Australia wound up with a 206-run win on the final day of the third Test, setting off scenes of jubilation at the Waca Ground in Perth.
Set 557 to win after Australia declared at 527 for five late on the third day, England looked to have some hope of saving the match and the series.
They were 336 for five shortly before lunch, with both Kevin Pietersen and Andrew Flintoff at the wicket.
But champion leg-spinner Shane Warne struck once again, bowling Flintoff for 51 to spark the English collapse.
Warne ultimately ended the resistance two balls after lunch when he bowled Monty Panesar for one, leaving England all out for 350.
Warne claimed 4-115 from 39.2 overs in the England second innings to take his career tally to 699 Test wickets.

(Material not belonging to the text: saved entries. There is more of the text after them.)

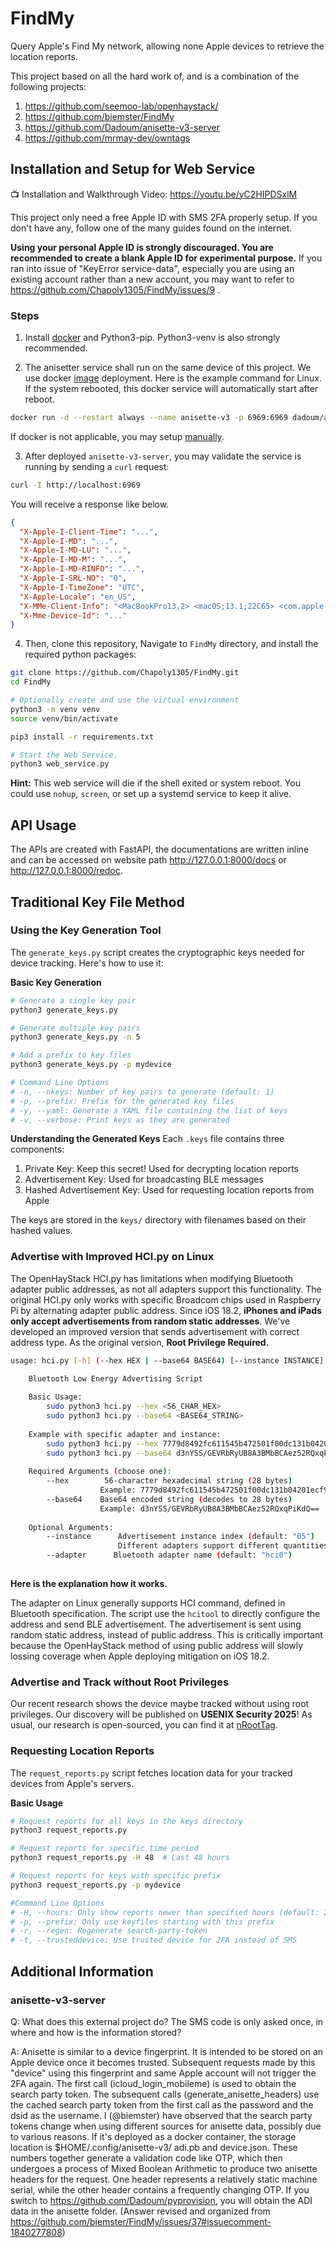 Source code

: # FindMy

Query Apple's Find My network, allowing none Apple devices to retrieve the location reports.

This project based on all the hard work of, and is a combination of the following projects:

1. https://github.com/seemoo-lab/openhaystack/
2. https://github.com/biemster/FindMy
3. https://github.com/Dadoum/anisette-v3-server
4. https://github.com/mrmay-dev/owntags



## Installation and Setup for Web Service

📺 Installation and Walkthrough Video: https://youtu.be/yC2HIPDSxlM

This project only need a free Apple ID with SMS 2FA properly setup. If you don't have any, follow one of the many 
guides found on the internet. 

**Using your personal Apple ID is strongly discouraged. You are recommended to create a blank Apple ID for experimental purpose.**  If you ran into issue of "KeyError service-data", especially you are using an existing account rather than a new account, you may want to refer to https://github.com/Chapoly1305/FindMy/issues/9 .


### Steps

1. Install [docker](https://docs.docker.com/engine/install/ubuntu/) and Python3-pip. Python3-venv is also strongly recommended.

2. The anisetter service shall run on the same device of this project. We use docker [image](https://hub.docker.com/r/dadoum/anisette-v3-server/tags) deployment.
   Here is the example command for Linux. If the system rebooted, this docker service will automatically start after reboot.

```bash
docker run -d --restart always --name anisette-v3 -p 6969:6969 dadoum/anisette-v3-server:latest
```

If docker is not applicable, you may setup [manually](https://github.com/Dadoum/anisette-v3-server). 

3. After deployed `anisette-v3-server`, you may validate the service is running by sending a `curl` request:

```bash
curl -I http://localhost:6969
```

You will receive a response like below. 

```json
{
  "X-Apple-I-Client-Time": "...",
  "X-Apple-I-MD": "...",
  "X-Apple-I-MD-LU": "...",
  "X-Apple-I-MD-M": "...",
  "X-Apple-I-MD-RINFO": "...",
  "X-Apple-I-SRL-NO": "0",
  "X-Apple-I-TimeZone": "UTC",
  "X-Apple-Locale": "en_US",
  "X-MMe-Client-Info": "<MacBookPro13,2> <macOS;13.1;22C65> <com.apple.AuthKit/1 (com.apple.dt.Xcode/3594.4.19)>",
  "X-Mme-Device-Id": "..."
}
```

4. Then, clone this repository, Navigate to `FindMy` directory, and install the required python packages:

```bash
git clone https://github.com/Chapoly1305/FindMy.git
cd FindMy

# Optionally create and use the virtual environment
python3 -m venv venv
source venv/bin/activate

pip3 install -r requirements.txt

# Start the Web Service.
python3 web_service.py
```

**Hint:** This web service will die if the shell exited or system reboot. You could use `nohup`, `screen`, or set up a systemd service to keep it alive.

## API Usage

The APIs are created with FastAPI, the documentations are written inline and can be accessed on website path http://127.0.0.1:8000/docs or http://127.0.0.1:8000/redoc. 




## Traditional Key File Method

### Using the Key Generation Tool

The `generate_keys.py` script creates the cryptographic keys needed for device tracking. Here's how to use it:

**Basic Key Generation**
```bash
# Generate a single key pair
python3 generate_keys.py

# Generate multiple key pairs
python3 generate_keys.py -n 5

# Add a prefix to key files
python3 generate_keys.py -p mydevice

# Command Line Options
# -n, --nkeys: Number of key pairs to generate (default: 1)
# -p, --prefix: Prefix for the generated key files
# -y, --yaml: Generate a YAML file containing the list of keys
# -v, --verbose: Print keys as they are generated
```


**Understanding the Generated Keys**
Each `.keys` file contains three components:
1. Private Key: Keep this secret! Used for decrypting location reports
2. Advertisement Key: Used for broadcasting BLE messages
3. Hashed Advertisement Key: Used for requesting location reports from Apple

The keys are stored in the `keys/` directory with filenames based on their hashed values.



### Advertise with Improved HCI.py on Linux

The OpenHayStack HCI.py has limitations when modifying Bluetooth adapter public addresses, as not all adapters support this functionality. The original HCI.py only works with specific Broadcom chips used in Raspberry Pi by alternating adapter public address. Since iOS 18.2, **iPhones and iPads only accept advertisements from random static addresses**. We've developed an improved version that sends advertisement with correct address type. As the original version, **Root Privilege Required.** 

```bash
usage: hci.py [-h] (--hex HEX | --base64 BASE64) [--instance INSTANCE] [--adapter ADAPTER]

    Bluetooth Low Energy Advertising Script
    
    Basic Usage:
        sudo python3 hci.py --hex <56_CHAR_HEX>
        sudo python3 hci.py --base64 <BASE64_STRING>
    
    Example with specific adapter and instance:
        sudo python3 hci.py --hex 7779d8492fc611545b472501f00dc131b04201ecf9d91431a8f88a75 --adapter hci0 --instance 05
        sudo python3 hci.py --base64 d3nYSS/GEVRbRyUB8A3BMbBCAez52RQxqPiKdQ== --adapter hci0 --instance 05
    
    Required Arguments (choose one):
        --hex        56-character hexadecimal string (28 bytes)
                    Example: 7779d8492fc611545b472501f00dc131b04201ecf9d91431a8f88a75
        --base64    Base64 encoded string (decodes to 28 bytes)
                    Example: d3nYSS/GEVRbRyUB8A3BMbBCAez52RQxqPiKdQ==
    
    Optional Arguments:
        --instance      Advertisement instance index (default: "05")
                        Different adapters support different quantities
        --adapter      Bluetooth adapter name (default: "hci0")
    

```

**Here is the explanation how it works.**

The adapter on Linux generally supports HCI command, defined in Bluetooth specification. The script use the `hcitool` to directly configure the address and send BLE advertisement. The advertisement is sent using random static address, instead of public address. This is critically important because the OpenHayStack method of using public address will slowly lossing coverage when Apple deploying mitigation on iOS 18.2. 



### Advertise and Track without Root Privileges

Our recent research shows the device maybe tracked without using root privileges. Our discovery will be published on **USENIX Security 2025**! 
As usual, our research is open-sourced, you can find it at [nRootTag](https://nroottag.github.io/).



### Requesting Location Reports

The `request_reports.py` script fetches location data for your tracked devices from Apple's servers.

**Basic Usage**
```bash
# Request reports for all keys in the keys directory
python3 request_reports.py

# Request reports for specific time period
python3 request_reports.py -H 48  # Last 48 hours

# Request reports for keys with specific prefix
python3 request_reports.py -p mydevice

#Command Line Options
# -H, --hours: Only show reports newer than specified hours (default: 24)
# -p, --prefix: Only use keyfiles starting with this prefix
# -r, --regen: Regenerate search-party-token
# -t, --trusteddevice: Use trusted device for 2FA instead of SMS
```



## Additional Information

### anisette-v3-server

Q: What does this external project do? The SMS code is only asked once, in where and how is the information stored?

A: Anisette is similar to a device fingerprint. It is intended to be stored on an Apple device once it becomes trusted. 
Subsequent requests made by this "device" using this fingerprint and same Apple account will not trigger the 2FA again. 
The first call (icloud_login_mobileme) is used to obtain the search party token. The subsequent calls 
(generate_anisette_headers) use the cached search party token from the first call as the password and the dsid as the 
username. I (@biemster) have observed that the search party tokens change when using different sources for anisette data,
possibly due to various reasons. If it's deployed as a docker container, the storage location is $HOME/.config/anisette-v3/
adi.pb and device.json. These numbers together generate a validation code like OTP, which then undergoes a process of 
Mixed Boolean Arithmetic to produce two anisette headers for the request. One header represents a relatively static 
machine serial, while the other header contains a frequently changing OTP. 
If you switch to https://github.com/Dadoum/pyprovision, you will obtain the ADI data in the anisette folder. 
(Answer revised and organized from https://github.com/biemster/FindMy/issues/37#issuecomment-1840277808)
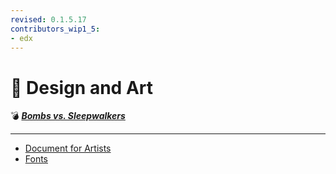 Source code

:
 ```yaml
---
revised: 0.1.5.17
contributors_wip1_5:
- edx
---
```


# 📁 Design and Art

💣 ***[Bombs vs. Sleepwalkers][home]***

****

- [Document for Artists][doc4artists]
- [Fonts][fonts]

[home]: /README.md
[doc4artists]: /design_art/document_for_artists.md
[fonts]: /design_art/fonts.md
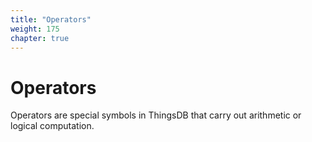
 ```yaml
---
title: "Operators"
weight: 175
chapter: true
---
```


# Operators

Operators are special symbols in ThingsDB that carry out arithmetic or logical computation.
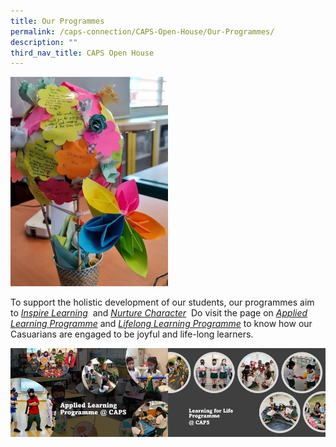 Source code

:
 ```yaml
---
title: Our Programmes
permalink: /caps-connection/CAPS-Open-House/Our-Programmes/
description: ""
third_nav_title: CAPS Open House
---
```

<img src="/images/Picture3.jpeg" 
     style="width:50%">
		 
To support the holistic development of our students, our programmes aim to [_Inspire Learning_](https://drive.google.com/file/d/1l4prqo8Jbf9ScguGobP3jOEar0pmyU7m/view?usp=sharing)  and _[Nurture Character](https://drive.google.com/file/d/1MTQDQJqn83E9Rb9K0kUs3kUeASvf3Ilg/view?usp=sharing)_ 
Do visit the page on [_Applied Learning Programme_](/caps-experience/cognitive/applied-learning-programme-alp-nature-based-education) and _[Lifelong Learning Programme](/caps-experience/aesthetics/learning-for-life-programme-llp-hearts-at-caps)_ to know how our Casuarians are engaged to be joyful and life-long learners.

<img src="/images/Picture4.jpeg" 
     style="width:50%;float:left"><img src="/images/Picture5.jpeg" 
     style="width:50%"> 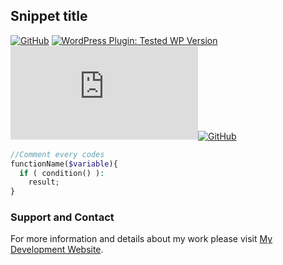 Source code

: ## Snippet title
[![GitHub](https://img.shields.io/github/license/dedewiweka/snippets)](https://github.com/dedewiweka/snippets/blob/main/LICENSE) [![WordPress Plugin: Tested WP Version](https://img.shields.io/wordpress/plugin/tested/woocommerce)](https://wordpress.org/plugins/woocommerce/) ![GitHub file size in bytes](https://img.shields.io/github/size/dedewiweka/snippets/snippets-template.md)[![GitHub](https://img.shields.io/badge/support-Dede%20Wiweka-brightgreen)](https://dede.wiweka.com/development)

```php
//Comment every codes
functionName($variable){
  if ( condition() ):
    result;
}
```

### Support and Contact

For more information and details about my work please visit [My Development Website](https://dede.wiweka.com/development).
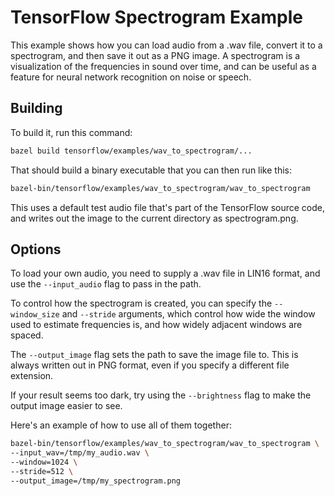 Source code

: # TensorFlow Spectrogram Example

This example shows how you can load audio from a .wav file, convert it to a
spectrogram, and then save it out as a PNG image. A spectrogram is a
visualization of the frequencies in sound over time, and can be useful as a
feature for neural network recognition on noise or speech.

## Building

To build it, run this command:

```bash
bazel build tensorflow/examples/wav_to_spectrogram/...
```

That should build a binary executable that you can then run like this:

```bash
bazel-bin/tensorflow/examples/wav_to_spectrogram/wav_to_spectrogram
```

This uses a default test audio file that's part of the TensorFlow source code,
and writes out the image to the current directory as spectrogram.png.

## Options

To load your own audio, you need to supply a .wav file in LIN16 format, and use
the `--input_audio` flag to pass in the path.

To control how the spectrogram is created, you can specify the `--window_size`
and `--stride` arguments, which control how wide the window used to estimate
frequencies is, and how widely adjacent windows are spaced.

The `--output_image` flag sets the path to save the image file to. This is
always written out in PNG format, even if you specify a different file
extension.

If your result seems too dark, try using the `--brightness` flag to make the
output image easier to see.

Here's an example of how to use all of them together:

```bash
bazel-bin/tensorflow/examples/wav_to_spectrogram/wav_to_spectrogram \
--input_wav=/tmp/my_audio.wav \
--window=1024 \
--stride=512 \
--output_image=/tmp/my_spectrogram.png
```
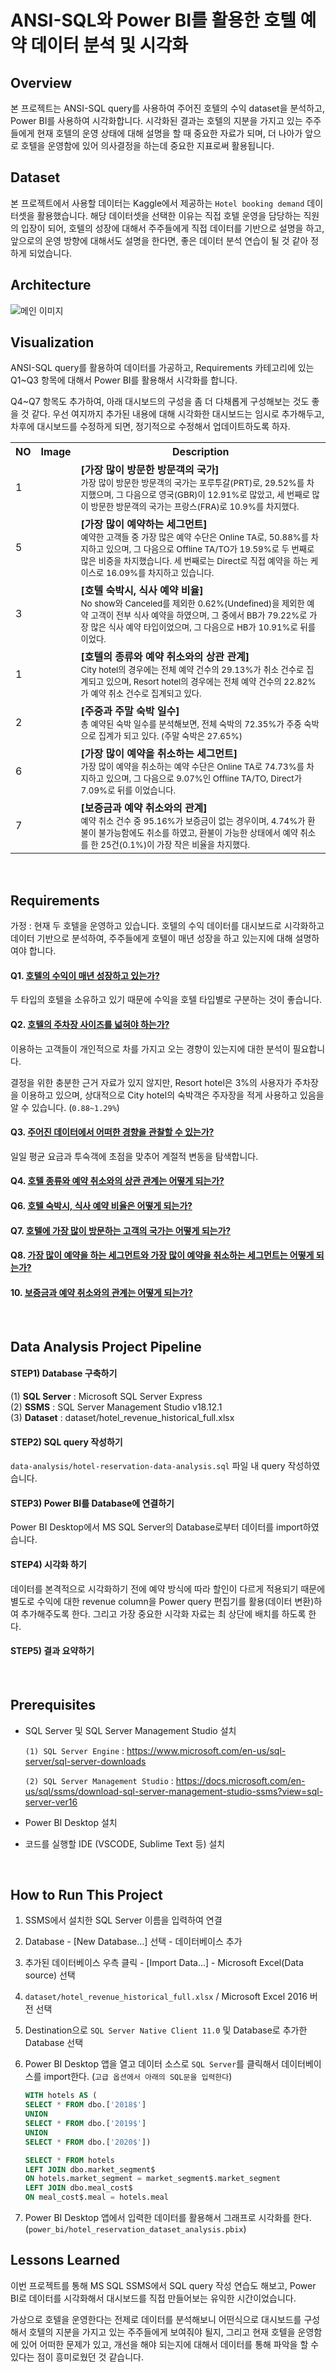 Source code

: # **ANSI-SQL와 Power BI를 활용한 호텔 예약 데이터 분석 및 시각화** 


## **Overview**

본 프로젝트는 ANSI-SQL query를 사용하여 주어진 호텔의 수익 dataset을 분석하고, Power BI를 사용하여 시각화합니다. 시각화된 결과는 호텔의 지분을 가지고 있는 주주들에게 현재 호텔의 운영 상태에 대해 설명을 할 때 중요한 자료가 되며, 더 나아가 앞으로 호텔을 운영함에 있어 의사결정을 하는데 중요한 지표로써 활용됩니다. 

## **Dataset**

본 프로젝트에서 사용할 데이터는 Kaggle에서 제공하는 `Hotel booking demand` 데이터셋을 활용했습니다. 해당 데이터셋을 선택한 이유는 직접 호텔 운영을 담당하는 직원의 입장이 되어, 호텔의 성장에 대해서 주주들에게 직접 데이터를 기반으로 설명을 하고, 앞으로의 운영 방향에 대해서도 설명을 한다면, 좋은 데이터 분석 연습이 될 것 같아 정하게 되었습니다. 

## **Architecture**

![메인 이미지](assets/220722_sql_dataset_analysis_project.png)


## **Visualization**

ANSI-SQL query를 활용하여 데이터를 가공하고, Requirements 카테고리에 있는 Q1~Q3 항목에 대해서 Power BI를 활용해서 시각화를 합니다.  

Q4~Q7 항목도 추가하여, 아래 대시보드의 구성을 좀 더 다채롭게 구성해보는 것도 좋을 것 같다. 우선 여지까지 추가된 내용에 대해 시각화한 대시보드는 임시로 추가해두고, 차후에 대시보드를 수정하게 되면, 정기적으로 수정해서 업데이트하도록 하자.

<table>
    <tr>
        <th style="text-align:center">NO</th>
        <th style="text-align:center">Image</th>
        <th style="text-align:center">Description</th>
    </tr>
    <tr>
        <td>1</td>
        <td>
            <img src="assets/220801_checkout_country.png" alt="" />
        </td>
        <td>
            <b>[가장 많이 방문한 방문객의 국가]</b>
            <br/>
            <small>가장 많이 방문한 방문객의 국가는 포루투갈(PRT)로, 29.52%를 차지했으며, 그 다음으로 영국(GBR)이 12.91%로 많았고, 세 번째로 많이 방문한 방문객의 국가는 프랑스(FRA)로 10.9%를 차지했다.</small>
        </td>
    </tr>
    <tr>
        <td>5</td>
        <td>
            <img src="assets/220801_checkout_segment.png" alt="" />
        </td>
        <td>
            <b>[가장 많이 예약하는 세그먼트]</b>
            <br/>
            <small>예약한 고객들 중 가장 많은 예약 수단은 Online TA로, 50.88%를 차지하고 있으며, 그 다음으로 Offline TA/TO가 19.59%로 두 번째로 많은 비중을 차지했습니다. 세 번째로는 Direct로 직접 예약을 하는 케이스로 16.09%를 차지하고 있습니다.</small>
        </td>
    </tr>
    <tr>
        <td>3</td>
        <td>
            <img src="assets/220801_meal_count.png" alt="" />
        </td>
        <td>
            <b>[호텔 숙박시, 식사 예약 비율]</b>
            <br/>
            <small>No show와 Canceled를 제외한 0.62%(Undefined)을 제외한 예약 고객이 전부 식사 예약을 하였으며, 그 중에서 BB가 79.22%로 가장 많은 식사 예약 타입이었으며, 그 다음으로 HB가 10.91%로 뒤를 이었다.</small>
        </td>
    </tr>
    <tr>
        <td>1</td>
        <td>
            <img src="assets/220801_cancel_percentage.png" alt="" />
            <img src="assets/220801_total_hotel_cancel_info.png" alt="" />
        </td>
        <td>
            <b>[호텔의 종류와 예약 취소와의 상관 관계]</b><br/>
            <small>City hotel의 경우에는 전체 예약 건수의 29.13%가 취소 건수로 집계되고 있으며, Resort hotel의 경우에는 전체 예약 건수의 22.82%가 예약 취소 건수로 집계되고 있다.</small>     
        </td>
    </tr>
    <tr>
        <td>2</td>
        <td>
            <img src="assets/220801_hotel_stays_percentage.png" alt="" />
        </td>
        <td>
            <b>[주중과 주말 숙박 일수]</b>
            <br/>
            <small>총 예약된 숙박 일수를 분석해보면, 전체 숙박의 72.35%가 주중 숙박으로 집계가 되고 있다. (주말 숙박은 27.65%)</small>
        </td>
    </tr>
    <tr>
        <td>6</td>
        <td>
            <img src="assets/220801_cancel_market_segment.png" alt="" />
        </td>
        <td>
            <b>[가장 많이 예약을 취소하는 세그먼트]</b>
            <br/>
            <small>가장 많이 예약을 취소하는 예약 수단은 Online TA로 74.73%를 차지하고 있으며, 그 다음으로 9.07%인 Offline TA/TO, Direct가 7.09%로 뒤를 이었습니다.</small>
        </td>
    </tr>
    </tr>
        <tr>
        <td>7</td>
        <td>
            <img src="assets/220801_cancel_deposit_type.png" alt="" />
        </td>
        <td>
            <b>[보증금과 예약 취소와의 관계]</b>
            <br/>
            <small>예약 취소 건수 중 95.16%가 보증금이 없는 경우이며, 4.74%가 환불이 불가능함에도 취소를 하였고, 환불이 가능한 상태에서 예약 취소를 한 25건(0.1%)이 가장 작은 비율을 차지했다.</small>
        </td>
    </tr>
</table>

<br/>

<img src="assets/220722_power_bi_result.png" alt="" />

<br/>


## **Requirements**

가정 : 현재 두 호텔을 운영하고 있습니다. 호텔의 수익 데이터를 대시보드로 시각화하고 데이터 기반으로 분석하여, 주주들에게 호텔이 매년 성장을 하고 있는지에 대해 설명하여야 합니다. 

#### **Q1.** <ins>호텔의 수익이 매년 성장하고 있는가?</ins>

두 타입의 호텔을 소유하고 있기 때문에 수익을 호텔 타입별로 구분하는 것이 좋습니다.

#### **Q2.** <ins>호텔의 주차장 사이즈를 넓혀야 하는가?</ins>

이용하는 고객들이 개인적으로 차를 가지고 오는 경향이 있는지에 대한 분석이 필요합니다.

결정을 위한 충분한 근거 자료가 있지 않지만, Resort hotel은 3%의 사용자가 주차장을 이용하고 있으며, 상대적으로 City hotel의 숙박객은 주자장을 적게 사용하고 있음을 알 수 있습니다. (`0.88~1.29%`)  

#### **Q3.** <ins>주어진 데이터에서 어떠한 경향을 관찰할 수 있는가?</ins>

일일 평균 요금과 투숙객에 초점을 맞추어 계절적 변동을 탐색합니다.

#### **Q4.** <ins>호텔 종류와 예약 취소와의 상관 관계는 어떻게 되는가?</ins>

#### **Q6.** <ins>호텔 숙박시, 식사 예약 비율은 어떻게 되는가?</ins>

#### **Q7.** <ins>호텔에 가장 많이 방문하는 고객의 국가는 어떻게 되는가?</ins>

#### **Q8.** <ins>가장 많이 예약을 하는 세그먼트와 가장 많이 예약을 취소하는 세그먼트는 어떻게 되는가?</ins>

#### **10.** <ins>보증금과 예약 취소와의 관계는 어떻게 되는가?</ins>

<br/>

## **Data Analysis Project Pipeline**

#### **STEP1)** Database 구축하기
(1) **SQL Server** : Microsoft SQL Server Express <br/>
(2) **SSMS** : SQL Server Management Studio v18.12.1 <br/>
(3) **Dataset** : dataset/hotel_revenue_historical_full.xlsx

#### **STEP2)** SQL query 작성하기
`data-analysis/hotel-reservation-data-analysis.sql` 파일 내 query 작성하였습니다.

#### **STEP3)** Power BI를 Database에 연결하기

Power BI Desktop에서 MS SQL Server의 Database로부터 데이터를 import하였습니다.

#### **STEP4)** 시각화 하기

데이터를 본격적으로 시각화하기 전에 예약 방식에 따라 할인이 다르게 적용되기 때문에 별도로 수익에 대한 revenue column을 Power query 편집기를 활용(데이터 변환)하여 추가해주도록 한다. 그리고 가장 중요한 시각화 자료는 최 상단에 배치를 하도록 한다. 

#### **STEP5)** 결과 요약하기

<br/>

## Prerequisites

- SQL Server 및 SQL Server Management Studio 설치 

    `(1) SQL Server Engine` : https://www.microsoft.com/en-us/sql-server/sql-server-downloads

    `(2) SQL Server Management Studio` : https://docs.microsoft.com/en-us/sql/ssms/download-sql-server-management-studio-ssms?view=sql-server-ver16
- Power BI Desktop 설치
- 코드를 실행할 IDE (VSCODE, Sublime Text 등) 설치

<br/>

## How to Run This Project

1. SSMS에서 설치한 SQL Server 이름을 입력하여 연결 
2. Database - [New Database...] 선택 - 데이터베이스 추가
3. 추가된 데이터베이스 우측 클릭 - [Import Data...] - Microsoft Excel(Data source) 선택 
4. `dataset/hotel_revenue_historical_full.xlsx` / Microsoft Excel 2016 버전 선택
5. Destination으로 `SQL Server Native Client 11.0` 및 Database로 추가한 Database 선택
6. Power BI Desktop 앱을 열고 데이터 소스로 `SQL Server`를 클릭해서 데이터베이스를 import한다. (`고급 옵션에서 아래의 SQL문을 입력한다`)

    ```sql
    WITH hotels AS (
    SELECT * FROM dbo.['2018$']
    UNION
    SELECT * FROM dbo.['2019$']
    UNION
    SELECT * FROM dbo.['2020$'])

    SELECT * FROM hotels
    LEFT JOIN dbo.market_segment$
    ON hotels.market_segment = market_segment$.market_segment
    LEFT JOIN dbo.meal_cost$
    ON meal_cost$.meal = hotels.meal
    ```
7. Power BI Desktop 앱에서 입력한 데이터를 활용해서 그래프로 시각화를 한다. (`power_bi/hotel_reservation_dataset_analysis.pbix`)

## Lessons Learned

이번 프로젝트를 통해 MS SQL SSMS에서 SQL query 작성 연습도 해보고, Power BI로 데이터를 시각화해서 대시보드를 직접 만들어보는 유익한 시간이었습니다. <br/>

가상으로 호텔을 운영한다는 전제로 데이터를 분석해보니 어떤식으로 대시보드를 구성해서 호텔의 지분을 가지고 있는 주주들에게 보여줘야 될지, 그리고 현재 호텔을 운영함에 있어 어떠한 문제가 있고, 개선을 해야 되는지에 대해서 데이터를 통해 파악을 할 수 있다는 점이 흥미로웠던 것 같습니다. <br/>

He now looks certain to become the first bowler to reach 700 Test wickets, which he should do in front of his home crowd at the fourth Test starting December 26 at the Melbourne Cricket Ground.
The win gave Australia an unbeatable 3-0 lead in the five-Test series, with two Tests, in Melbourne and Sydney, remaining.
There were jubilant scenes as the Australians atoned for losing the Ashes 2-1 in England in 2005.
England talisman Flintoff said losing the Ashes hurt deeply but conceded that Australia had been the superior side. He said England would be out to regain lost pride in the last two Tests.
"Full credit, they played some good cricket," Flintoff said.
"We have still got two to play and we are going to be playing for pride," he said. "That is one thing our team has a lot of and they will come back strong."
Pietersen (60 not out) and Flintoff started the final day with intent, the latter bursting out of a form slump with some aggressive shots as they built a partnership before lunch.
Although he lived dangerously at times, Flintoff hit a string of boundaries and a big six over mid-wicket off the bowling of Brett Lee.
He reached his half-century with an inside edge to the fine-leg boundary, before he played all around a fullish delivery from Warne and was clean bowled to end a 75-run stand.
It proved to be the end of the England fightback, with three more wickets falling in quick succession before the lunch break, which came with Australia needing just one more wicket to win.
Struggling wicketkeeper Geraint Jones surely handed his Test spot to understudy Chris Read when he went in bizarre circumstances for a duck shortly after Flintoff fell.
Jones missed with an attempted sweep at Warne and forgot to get back into his crease, with Ponting hitting the stumps with an underarm throw from silly mid-off.
It completed a pair for Jones and extended his run of ducks on tour to four.
Sajid Mahmood's miserable recall continued when he was adjudged lbw to Stuart Clark (2-56) for just four, while Steve Harmison was trapped lbw by Warne for a duck.
The England tail had wagged strongly on the second day, but there was to be no repeat.
In the end, the English fought desperately hard but blew their opportunity to stay in the series when their top order failed to fire on the second day of the game.
After dismissing Australia, who had won the toss and elected to bat, for just 244, England slumped to 128 for seven before being dismissed for 215.
Centuries to Adam Gilchrist, who hit the second-fastest Test hundred in history, Mike Hussey and Michael Clarke then put the home side in a commanding position.
Although Alastair Cook held the Australians at bay with a fighting century, the English had missed their chance.